The central bank chairman will speak on Tuesday and is expected to reiterate that the US Federal Reserve will raise rates by half a percentage point at each of its next two meetings.
Other central bank representatives for the week include the chairman of the Central Bank of New York, the chairman of the St. Louis Fed, the chairman of the Philadelphia Fed and the chairman of the Chicago Fed.
Meanwhile, gold rose to a three-month low in the previous session on Monday as lower US Treasury yields outpaced demand for zero-yield gold by key psychological support of $ 1,800 an ounce.
COMEX gold futures traded at $ 1,806 / oz, down $ 16.40 or 1%, after reaching $ 1,808.20 / oz on Friday. Friday’s session was at a low of $ 1,797.45, which has not been seen since January 30. Gold ended 4% lower last week in June.
Skcharting.com’s Dixit said gold could return to $ 1,700 territory if it fails to break the continued resistance between $ 1,836 and $ 1,885, despite recovering from a low on Friday.
“As the current trend has become paradoxical, sellers are more likely to test these resistance zones,” said Dixit of Sporting, which uses the spot gold price for its analysis.
“As the price of gold is lower in the short term, it will reach $ 1,800 and $ 1,780 – $ 1,760. A decisive decision may increase the limit to $ 1,880, otherwise the bear pressure will push gold towards $ 1,800- $ 1,780. It will fall to $ 1,760 in the coming week.”
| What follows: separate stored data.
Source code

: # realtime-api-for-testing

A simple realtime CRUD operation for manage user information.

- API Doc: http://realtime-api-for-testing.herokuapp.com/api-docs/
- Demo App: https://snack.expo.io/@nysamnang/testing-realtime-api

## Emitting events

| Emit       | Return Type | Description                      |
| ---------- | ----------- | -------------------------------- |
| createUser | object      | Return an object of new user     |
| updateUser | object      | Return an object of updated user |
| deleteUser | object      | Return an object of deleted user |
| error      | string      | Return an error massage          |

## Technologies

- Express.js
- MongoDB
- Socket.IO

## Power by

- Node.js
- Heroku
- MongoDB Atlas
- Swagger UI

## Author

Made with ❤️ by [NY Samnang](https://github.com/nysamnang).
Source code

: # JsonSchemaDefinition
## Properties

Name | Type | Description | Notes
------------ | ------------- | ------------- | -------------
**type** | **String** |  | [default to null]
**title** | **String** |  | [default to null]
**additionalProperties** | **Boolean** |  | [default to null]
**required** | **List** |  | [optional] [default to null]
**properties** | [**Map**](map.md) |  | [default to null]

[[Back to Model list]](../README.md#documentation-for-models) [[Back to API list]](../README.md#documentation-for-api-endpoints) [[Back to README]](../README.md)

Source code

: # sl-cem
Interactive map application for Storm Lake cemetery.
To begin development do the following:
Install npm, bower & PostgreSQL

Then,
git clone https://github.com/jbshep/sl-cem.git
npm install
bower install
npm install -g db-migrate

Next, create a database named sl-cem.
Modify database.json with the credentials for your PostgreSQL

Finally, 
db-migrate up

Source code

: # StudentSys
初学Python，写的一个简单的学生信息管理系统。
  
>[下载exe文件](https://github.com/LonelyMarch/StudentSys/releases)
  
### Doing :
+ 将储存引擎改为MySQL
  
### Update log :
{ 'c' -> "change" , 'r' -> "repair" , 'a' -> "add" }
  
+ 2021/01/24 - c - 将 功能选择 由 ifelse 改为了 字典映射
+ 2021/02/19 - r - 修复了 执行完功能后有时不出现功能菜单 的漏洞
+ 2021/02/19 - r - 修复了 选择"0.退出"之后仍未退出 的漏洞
But if gold breaks and stays above $ 1,848, its rally could extend to $ 1,885 and $ 1,900, he added.
In wheat, India initially announced a blanket ban on wheat due to shortages in domestic supply. But then he said at the government level he would open a window to export grains to countries with food shortages.
Wheat for July delivery on the Chicago Stock Exchange rose to $ 12.49 a bushel after the ban, up from $ 12.98 in March 2008, just months before the financial crisis of that year.
“Wheat’s long $ 2 consolidation closed a firm break above the $ 11.50- $ 11.80 level and stood at $ 12.00 perch during the week with strong momentum,” Skcharting’s Dixit said.
“If a sustained rally continues above the $ 12.00 mark, prices are expected to move into the $ 13.50- $ 14.00 range.
Disclaimer: Parani Krishnan uses many other ideas besides his own to bring diversity to his analysis of any market. In the interest of neutrality, it sometimes offers different and different views of the market. It does not occupy positions in writing materials and papers.